Have you ever thought of building a tech company for your startup, even when you lack the necessary background? If you have a dream to build the next big app or web startup, you’ll need to know what it entails. The things that no one will tell you about, that you can learn only through experience.
1. Outsource and build the product in-house
Consider outsourcing the first version of the product, and once you have product/market fit and validation for your idea, hire developers in-house. Certainly, the benefits of hiring your own developers are considerable, because you can continue to iterate on the product as you keep building and shipping. However, the costs tend to be high.
2. Don’t find a tech partner through Google search
Most entrepreneurs will typically do a Google search to look for companies to either outsource the complete project or hire developers. But that’s often a bad way to find the right tech partner because the companies that come up in the first few pages of Google searches are not necessarily great tech companies; they’re just good at search engine optimization. Often, the good ones remain hidden on Google searches.
Find out about such companies through references.
3. Know a bit of coding
It’s really tough when you don’t understand any coding. Although that’s not imperative, it definitely helps to understand the concepts on your own when discussing the product with your developers in the initial stages.

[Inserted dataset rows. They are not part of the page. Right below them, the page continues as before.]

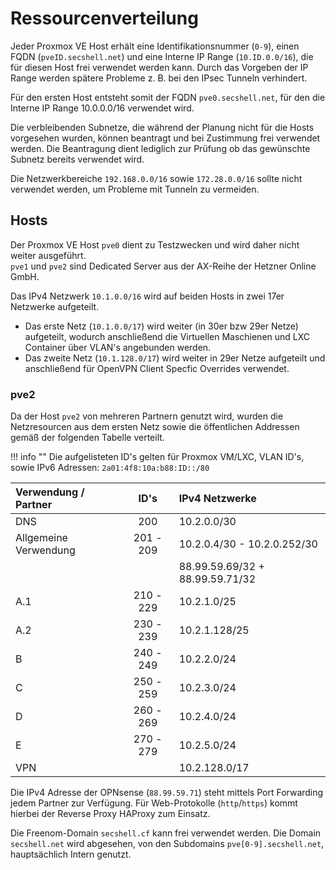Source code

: # Ressourcenverteilung

Jeder Proxmox VE Host erhält eine Identifikationsnummer (`0-9`), einen FQDN (`pveID.secshell.net`) und eine Interne IP Range (`10.ID.0.0/16`), die für diesen Host frei verwendet werden kann.
Durch das Vorgeben der IP Range werden spätere Probleme z. B. bei den IPsec Tunneln verhindert.  

Für den ersten Host entsteht somit der FQDN `pve0.secshell.net`, für den die Interne IP Range 10.0.0.0/16 verwendet wird.

Die verbleibenden Subnetze, die während der Planung nicht für die Hosts vorgesehen wurden, können beantragt und bei Zustimmung frei verwendet werden.
Die Beantragung dient lediglich zur Prüfung ob das gewünschte Subnetz bereits verwendet wird.

Die Netzwerkbereiche `192.168.0.0/16` sowie `172.28.0.0/16` sollte nicht verwendet werden, um Probleme mit Tunneln zu vermeiden.

## Hosts
Der Proxmox VE Host `pve0` dient zu Testzwecken und wird daher nicht weiter ausgeführt.  
`pve1` und `pve2` sind Dedicated Server aus der AX-Reihe der Hetzner Online GmbH.  

Das IPv4 Netzwerk `10.1.0.0/16` wird auf beiden Hosts in zwei 17er Netzwerke aufgeteilt.  

- Das erste Netz (`10.1.0.0/17`) wird weiter (in 30er bzw 29er Netze) aufgeteilt, wodurch anschließend die Virtuellen Maschienen und LXC Container über VLAN's angebunden werden.
- Das zweite Netz (`10.1.128.0/17`) wird weiter in 29er Netze aufgeteilt und anschließend für OpenVPN Client Specfic Overrides verwendet.

### pve2
Da der Host `pve2` von mehreren Partnern genutzt wird, wurden die Netzresourcen aus dem ersten Netz sowie die öffentlichen Addressen gemäß der folgenden Tabelle verteilt.

!!! info ""
    Die aufgelisteten ID's gelten für Proxmox VM/LXC, VLAN ID's, sowie IPv6 Adressen: <code>2a01:4f8:10a:b88:ID::/80</code>

| Verwendung / Partner   |     ID's    | IPv4 Netzwerke                               |
|:-----------------------|:-----------:|:---------------------------------------------|
| DNS                    | 200         | 10.2.0.0/30                                  |
| Allgemeine Verwendung  | 201  -  209 | 10.2.0.4/30 - 10.2.0.252/30                  |
|                        |             | 88.99.59.69/32 + 88.99.59.71/32              |
| A.1                    | 210  -  229 | 10.2.1.0/25                                  |
| A.2                    | 230  -  239 | 10.2.1.128/25                                |
| B                      | 240  -  249 | 10.2.2.0/24                                  |
| C                      | 250  -  259 | 10.2.3.0/24                                  |
| D                      | 260  -  269 | 10.2.4.0/24                                  |
| E                      | 270  -  279 | 10.2.5.0/24                                  |
| VPN                    |             | 10.2.128.0/17                                |

Die IPv4 Adresse der OPNsense (`88.99.59.71`) steht mittels Port Forwarding jedem Partner zur Verfügung.
Für Web-Protokolle (`http`/`https`) kommt hierbei der Reverse Proxy HAProxy zum Einsatz.

Die Freenom-Domain `secshell.cf` kann frei verwendet werden. Die Domain `secshell.net` wird abgesehen, von den Subdomains `pve[0-9].secshell.net`, hauptsächlich Intern genutzt.
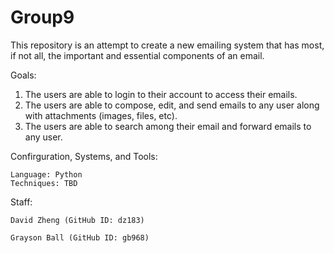 # Group9
This repository is an attempt to create a new emailing system that has most, if not all, the important and essential components of an email. 

Goals: 
  1. The users are able to login to their account to access their emails.
  2. The users are able to compose, edit, and send emails to any user along with attachments (images, files, etc).
  3. The users are able to search among their email and forward emails to any user.

Confirguration, Systems, and Tools:
  
    Language: Python
    Techniques: TBD
  
Staff:

 	David Zheng (GitHub ID: dz183)  
  
	Grayson Ball (GitHub ID: gb968)

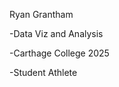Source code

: Ryan Grantham

-Data Viz and Analysis

-Carthage College 2025

-Student Athlete



<!---
ryangrantham/ryangrantham is a ✨ special ✨ repository because its `README.md` (this file) appears on your GitHub profile.
You can click the Preview link to take a look at your changes.
--->
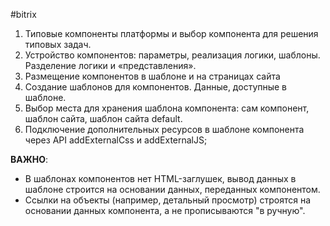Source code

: #bitrix 

1. Типовые компоненты платформы и выбор компонента для решения типовых задач. 
2. Устройство компонентов: параметры, реализация логики, шаблоны. Разделение логики и «представления». 
3. Размещение компонентов в шаблоне и на страницах сайта 
4. Создание шаблонов для компонентов. Данные, доступные в шаблоне. 
5. Выбор места для хранения шаблона компонента: сам компонент, шаблон сайта, шаблон сайта default. 
6. Подключение дополнительных ресурсов в шаблоне компонента через API addExternalCss и addExternalJS;

**ВАЖНО**: 
- В шаблонах компонентов нет HTML-заглушек, вывод данных в шаблоне строится на основании данных, переданных компонентом.
- Ссылки на объекты (например, детальный просмотр) строятся на основании данных компонента, а не прописываются "в ручную".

Take an online course on Udemy and learn the fundamentals, based on the programming language of choice.
4. Hire in-house eventually
When you’ve achieved market fit for your product, and yours is a technology-first startup, it always helps if you build a team in-house to continue with the product.
If you’re an existing business that is leveraging technology to reach out to a new customer segments, unless the tech product becomes the core of your business, you should continue to keep the tech outsourced.
If you’re going in for venture funding, however, your investors will require you to keep the product development in-house, to assure security of IP.
5. Use existing resources
Too many people make too much about raising initial funds to build their startups. A great way to get started is to build your product as a side project, while you’re in a job and still earning.
When you’re starting small, you can really focus on the best basic ways to solve the problem for a customer. Again, once you have validation of your idea, you can gradually invest in your product’s future iterations.
6. Don’t use social media to acquire customers
Good marketing starts with identifying your customer segment, then identifying channels where your potential customers hang out. And while your potential customers may indeed hang out on social media, the reason they visit those networks isn’t to engage with brands or products.
Aside from early customer acquisition through social media advertising, social media should be used as a place to get feedback– to learn, listen, understand what the market wants and needs.